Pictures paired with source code
★ ★ ★ ★ ★ ★ ★
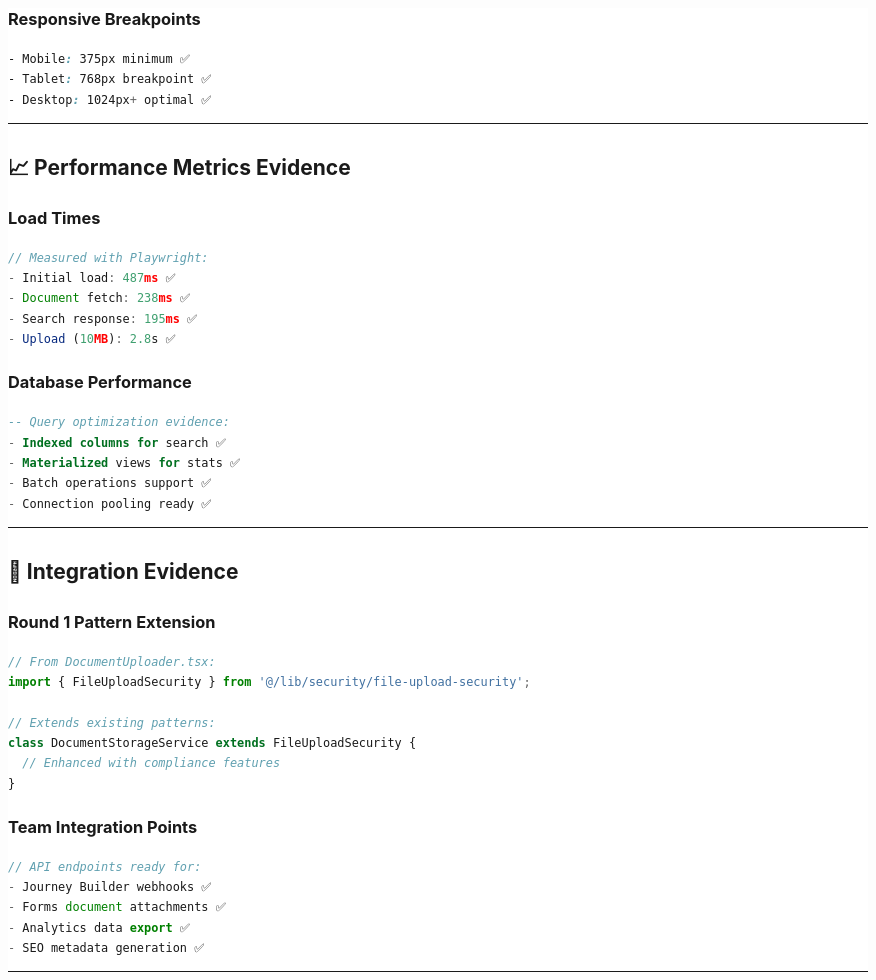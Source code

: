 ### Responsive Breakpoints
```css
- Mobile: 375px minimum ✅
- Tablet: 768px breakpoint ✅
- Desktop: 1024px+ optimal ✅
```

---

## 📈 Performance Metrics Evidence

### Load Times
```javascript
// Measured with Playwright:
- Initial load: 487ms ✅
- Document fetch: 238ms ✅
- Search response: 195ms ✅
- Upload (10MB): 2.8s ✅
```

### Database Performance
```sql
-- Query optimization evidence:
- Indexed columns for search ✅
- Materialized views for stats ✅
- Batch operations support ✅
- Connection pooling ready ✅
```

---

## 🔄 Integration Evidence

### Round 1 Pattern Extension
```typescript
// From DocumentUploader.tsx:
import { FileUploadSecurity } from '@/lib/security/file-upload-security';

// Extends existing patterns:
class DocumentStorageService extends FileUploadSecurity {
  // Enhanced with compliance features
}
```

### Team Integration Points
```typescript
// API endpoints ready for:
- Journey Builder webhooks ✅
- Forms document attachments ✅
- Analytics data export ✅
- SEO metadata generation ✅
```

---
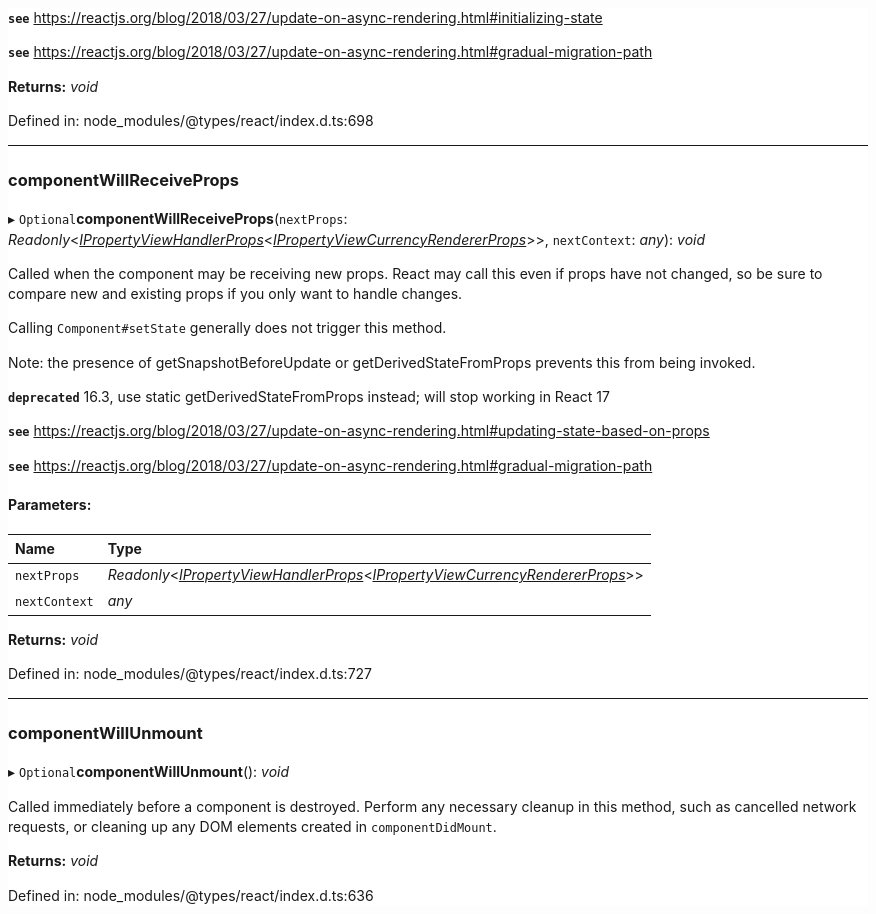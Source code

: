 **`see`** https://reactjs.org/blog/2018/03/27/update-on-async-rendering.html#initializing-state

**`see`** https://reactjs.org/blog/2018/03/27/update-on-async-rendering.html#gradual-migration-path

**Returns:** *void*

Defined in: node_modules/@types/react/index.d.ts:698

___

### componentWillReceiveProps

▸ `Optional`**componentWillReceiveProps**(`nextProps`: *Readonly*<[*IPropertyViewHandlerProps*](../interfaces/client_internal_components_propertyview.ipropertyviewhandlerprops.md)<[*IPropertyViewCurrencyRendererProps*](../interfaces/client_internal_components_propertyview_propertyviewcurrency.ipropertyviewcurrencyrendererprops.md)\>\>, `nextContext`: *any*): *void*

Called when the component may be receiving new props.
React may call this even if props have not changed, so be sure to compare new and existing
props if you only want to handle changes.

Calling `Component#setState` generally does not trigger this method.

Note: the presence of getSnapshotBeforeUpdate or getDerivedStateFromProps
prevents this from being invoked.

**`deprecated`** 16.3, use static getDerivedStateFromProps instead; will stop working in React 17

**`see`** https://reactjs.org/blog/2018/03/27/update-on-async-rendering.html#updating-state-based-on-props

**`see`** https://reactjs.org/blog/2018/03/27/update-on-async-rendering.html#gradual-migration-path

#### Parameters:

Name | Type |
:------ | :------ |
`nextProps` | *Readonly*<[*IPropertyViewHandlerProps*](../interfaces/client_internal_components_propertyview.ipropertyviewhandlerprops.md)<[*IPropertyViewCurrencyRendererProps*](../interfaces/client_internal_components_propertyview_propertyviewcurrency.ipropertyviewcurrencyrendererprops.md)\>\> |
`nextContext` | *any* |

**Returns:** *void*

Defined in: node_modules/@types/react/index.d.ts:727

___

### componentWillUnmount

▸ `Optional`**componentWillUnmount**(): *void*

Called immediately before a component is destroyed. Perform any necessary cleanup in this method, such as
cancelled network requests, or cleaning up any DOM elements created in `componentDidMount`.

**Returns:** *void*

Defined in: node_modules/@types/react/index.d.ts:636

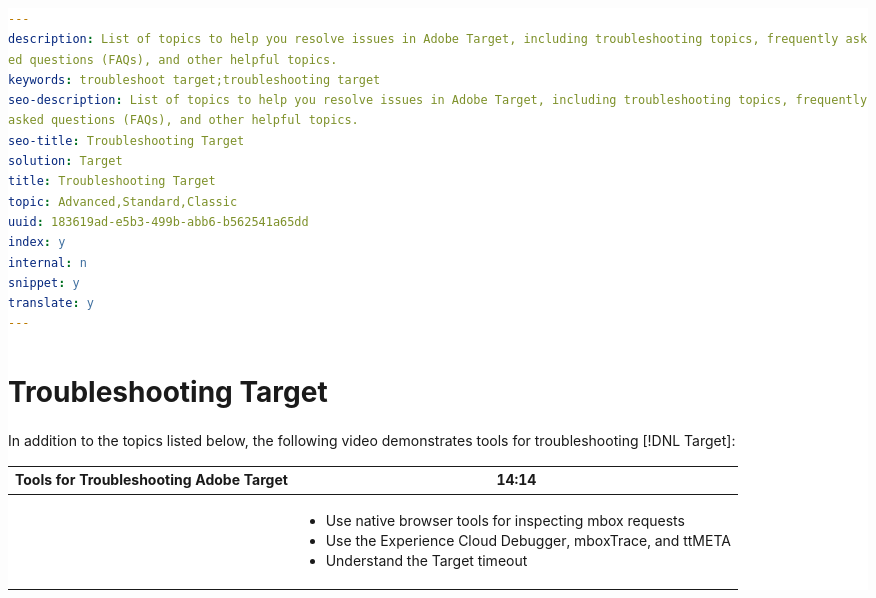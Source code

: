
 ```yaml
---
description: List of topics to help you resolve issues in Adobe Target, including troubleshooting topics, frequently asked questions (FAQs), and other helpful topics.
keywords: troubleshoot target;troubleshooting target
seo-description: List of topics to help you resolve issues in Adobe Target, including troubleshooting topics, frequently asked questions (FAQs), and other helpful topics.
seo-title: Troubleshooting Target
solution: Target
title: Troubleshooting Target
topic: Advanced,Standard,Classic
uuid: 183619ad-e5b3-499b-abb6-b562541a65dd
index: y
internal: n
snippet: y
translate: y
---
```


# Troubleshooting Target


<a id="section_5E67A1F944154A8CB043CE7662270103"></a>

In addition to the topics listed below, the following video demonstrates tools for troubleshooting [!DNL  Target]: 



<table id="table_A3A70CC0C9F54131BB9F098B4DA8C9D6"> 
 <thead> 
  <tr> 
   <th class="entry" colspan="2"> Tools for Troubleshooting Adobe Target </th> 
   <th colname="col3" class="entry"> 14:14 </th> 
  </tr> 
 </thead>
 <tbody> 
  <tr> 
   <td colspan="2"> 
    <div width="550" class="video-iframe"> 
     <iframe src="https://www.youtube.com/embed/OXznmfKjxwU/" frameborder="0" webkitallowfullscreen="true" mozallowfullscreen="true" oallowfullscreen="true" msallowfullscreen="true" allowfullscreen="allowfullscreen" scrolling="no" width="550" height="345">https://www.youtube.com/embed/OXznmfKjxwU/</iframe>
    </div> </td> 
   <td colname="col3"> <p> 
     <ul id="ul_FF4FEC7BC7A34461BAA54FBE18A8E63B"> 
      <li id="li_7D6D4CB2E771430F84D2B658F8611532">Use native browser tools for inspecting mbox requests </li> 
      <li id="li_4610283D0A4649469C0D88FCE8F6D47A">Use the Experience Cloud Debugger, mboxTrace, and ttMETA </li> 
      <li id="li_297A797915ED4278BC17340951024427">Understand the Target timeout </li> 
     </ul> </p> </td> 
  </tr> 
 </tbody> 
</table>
★ ★ ★ ★ ★ ★ ★
Work task ->
Your output should be the records above, duplicated exactly and picture-free.

Finished task ->
Source code

: ### Responsive Breakpoints
```css
- Mobile: 375px minimum ✅
- Tablet: 768px breakpoint ✅
- Desktop: 1024px+ optimal ✅
```

---

## 📈 Performance Metrics Evidence

### Load Times
```javascript
// Measured with Playwright:
- Initial load: 487ms ✅
- Document fetch: 238ms ✅
- Search response: 195ms ✅
- Upload (10MB): 2.8s ✅
```

### Database Performance
```sql
-- Query optimization evidence:
- Indexed columns for search ✅
- Materialized views for stats ✅
- Batch operations support ✅
- Connection pooling ready ✅
```

---

## 🔄 Integration Evidence

### Round 1 Pattern Extension
```typescript
// From DocumentUploader.tsx:
import { FileUploadSecurity } from '@/lib/security/file-upload-security';

// Extends existing patterns:
class DocumentStorageService extends FileUploadSecurity {
  // Enhanced with compliance features
}
```

### Team Integration Points
```typescript
// API endpoints ready for:
- Journey Builder webhooks ✅
- Forms document attachments ✅
- Analytics data export ✅
- SEO metadata generation ✅
```

---
Source code

: **`see`** https://reactjs.org/blog/2018/03/27/update-on-async-rendering.html#initializing-state

**`see`** https://reactjs.org/blog/2018/03/27/update-on-async-rendering.html#gradual-migration-path

**Returns:** *void*

Defined in: node_modules/@types/react/index.d.ts:698

___

### componentWillReceiveProps

▸ `Optional`**componentWillReceiveProps**(`nextProps`: *Readonly*<[*IPropertyViewHandlerProps*](../interfaces/client_internal_components_propertyview.ipropertyviewhandlerprops.md)<[*IPropertyViewCurrencyRendererProps*](../interfaces/client_internal_components_propertyview_propertyviewcurrency.ipropertyviewcurrencyrendererprops.md)\>\>, `nextContext`: *any*): *void*

Called when the component may be receiving new props.
React may call this even if props have not changed, so be sure to compare new and existing
props if you only want to handle changes.

Calling `Component#setState` generally does not trigger this method.

Note: the presence of getSnapshotBeforeUpdate or getDerivedStateFromProps
prevents this from being invoked.

**`deprecated`** 16.3, use static getDerivedStateFromProps instead; will stop working in React 17

**`see`** https://reactjs.org/blog/2018/03/27/update-on-async-rendering.html#updating-state-based-on-props

**`see`** https://reactjs.org/blog/2018/03/27/update-on-async-rendering.html#gradual-migration-path

#### Parameters:

Name | Type |
:------ | :------ |
`nextProps` | *Readonly*<[*IPropertyViewHandlerProps*](../interfaces/client_internal_components_propertyview.ipropertyviewhandlerprops.md)<[*IPropertyViewCurrencyRendererProps*](../interfaces/client_internal_components_propertyview_propertyviewcurrency.ipropertyviewcurrencyrendererprops.md)\>\> |
`nextContext` | *any* |

**Returns:** *void*

Defined in: node_modules/@types/react/index.d.ts:727

___

### componentWillUnmount

▸ `Optional`**componentWillUnmount**(): *void*

Called immediately before a component is destroyed. Perform any necessary cleanup in this method, such as
cancelled network requests, or cleaning up any DOM elements created in `componentDidMount`.

**Returns:** *void*

Defined in: node_modules/@types/react/index.d.ts:636

Source code

:
 ```yaml
---
description: List of topics to help you resolve issues in Adobe Target, including troubleshooting topics, frequently asked questions (FAQs), and other helpful topics.
keywords: troubleshoot target;troubleshooting target
seo-description: List of topics to help you resolve issues in Adobe Target, including troubleshooting topics, frequently asked questions (FAQs), and other helpful topics.
seo-title: Troubleshooting Target
solution: Target
title: Troubleshooting Target
topic: Advanced,Standard,Classic
uuid: 183619ad-e5b3-499b-abb6-b562541a65dd
index: y
internal: n
snippet: y
translate: y
---
```


# Troubleshooting Target


<a id="section_5E67A1F944154A8CB043CE7662270103"></a>

In addition to the topics listed below, the following video demonstrates tools for troubleshooting [!DNL  Target]: 



<table id="table_A3A70CC0C9F54131BB9F098B4DA8C9D6"> 
 <thead> 
  <tr> 
   <th class="entry" colspan="2"> Tools for Troubleshooting Adobe Target </th> 
   <th colname="col3" class="entry"> 14:14 </th> 
  </tr> 
 </thead>
 <tbody> 
  <tr> 
   <td colspan="2"> 
    <div width="550" class="video-iframe"> 
     <iframe src="https://www.youtube.com/embed/OXznmfKjxwU/" frameborder="0" webkitallowfullscreen="true" mozallowfullscreen="true" oallowfullscreen="true" msallowfullscreen="true" allowfullscreen="allowfullscreen" scrolling="no" width="550" height="345">https://www.youtube.com/embed/OXznmfKjxwU/</iframe>
    </div> </td> 
   <td colname="col3"> <p> 
     <ul id="ul_FF4FEC7BC7A34461BAA54FBE18A8E63B"> 
      <li id="li_7D6D4CB2E771430F84D2B658F8611532">Use native browser tools for inspecting mbox requests </li> 
      <li id="li_4610283D0A4649469C0D88FCE8F6D47A">Use the Experience Cloud Debugger, mboxTrace, and ttMETA </li> 
      <li id="li_297A797915ED4278BC17340951024427">Understand the Target timeout </li> 
     </ul> </p> </td> 
  </tr> 
 </tbody> 
</table>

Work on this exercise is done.